[Dataset entries]
========================================================================

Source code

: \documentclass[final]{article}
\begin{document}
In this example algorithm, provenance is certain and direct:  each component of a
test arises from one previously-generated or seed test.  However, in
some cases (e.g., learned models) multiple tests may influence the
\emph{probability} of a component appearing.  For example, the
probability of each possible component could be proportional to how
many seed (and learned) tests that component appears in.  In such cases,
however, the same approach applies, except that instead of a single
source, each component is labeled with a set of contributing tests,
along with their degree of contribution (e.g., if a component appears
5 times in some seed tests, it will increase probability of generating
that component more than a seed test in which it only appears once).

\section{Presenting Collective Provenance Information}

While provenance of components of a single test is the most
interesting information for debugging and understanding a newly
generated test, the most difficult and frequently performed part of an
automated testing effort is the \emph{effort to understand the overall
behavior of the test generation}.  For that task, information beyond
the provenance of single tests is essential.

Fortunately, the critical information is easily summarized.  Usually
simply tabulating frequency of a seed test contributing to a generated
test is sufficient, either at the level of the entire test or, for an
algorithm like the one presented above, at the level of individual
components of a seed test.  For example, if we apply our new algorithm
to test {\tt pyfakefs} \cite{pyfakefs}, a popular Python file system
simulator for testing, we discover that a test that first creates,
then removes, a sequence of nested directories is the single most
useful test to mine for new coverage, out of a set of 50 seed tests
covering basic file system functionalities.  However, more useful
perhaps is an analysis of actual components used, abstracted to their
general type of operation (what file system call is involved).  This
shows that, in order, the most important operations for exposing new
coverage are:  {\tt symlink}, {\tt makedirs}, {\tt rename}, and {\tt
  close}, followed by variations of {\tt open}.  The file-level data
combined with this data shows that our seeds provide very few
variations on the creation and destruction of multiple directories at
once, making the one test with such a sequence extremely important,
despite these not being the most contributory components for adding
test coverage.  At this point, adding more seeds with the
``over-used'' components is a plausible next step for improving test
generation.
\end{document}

========================================================================

### TRY IT
The records above should be repeated exactly. Print them all.

### WORKED SOLUTION
Source code

: \documentclass[final]{article}
\begin{document}
In this example algorithm, provenance is certain and direct:  each component of a
test arises from one previously-generated or seed test.  However, in
some cases (e.g., learned models) multiple tests may influence the
\emph{probability} of a component appearing.  For example, the
probability of each possible component could be proportional to how
many seed (and learned) tests that component appears in.  In such cases,
however, the same approach applies, except that instead of a single
source, each component is labeled with a set of contributing tests,
along with their degree of contribution (e.g., if a component appears
5 times in some seed tests, it will increase probability of generating
that component more than a seed test in which it only appears once).

\section{Presenting Collective Provenance Information}

While provenance of components of a single test is the most
interesting information for debugging and understanding a newly
generated test, the most difficult and frequently performed part of an
automated testing effort is the \emph{effort to understand the overall
behavior of the test generation}.  For that task, information beyond
the provenance of single tests is essential.

Fortunately, the critical information is easily summarized.  Usually
simply tabulating frequency of a seed test contributing to a generated
test is sufficient, either at the level of the entire test or, for an
algorithm like the one presented above, at the level of individual
components of a seed test.  For example, if we apply our new algorithm
to test {\tt pyfakefs} \cite{pyfakefs}, a popular Python file system
simulator for testing, we discover that a test that first creates,
then removes, a sequence of nested directories is the single most
useful test to mine for new coverage, out of a set of 50 seed tests
covering basic file system functionalities.  However, more useful
perhaps is an analysis of actual components used, abstracted to their
general type of operation (what file system call is involved).  This
shows that, in order, the most important operations for exposing new
coverage are:  {\tt symlink}, {\tt makedirs}, {\tt rename}, and {\tt
  close}, followed by variations of {\tt open}.  The file-level data
combined with this data shows that our seeds provide very few
variations on the creation and destruction of multiple directories at
once, making the one test with such a sequence extremely important,
despite these not being the most contributory components for adding
test coverage.  At this point, adding more seeds with the
``over-used'' components is a plausible next step for improving test
generation.
\end{document}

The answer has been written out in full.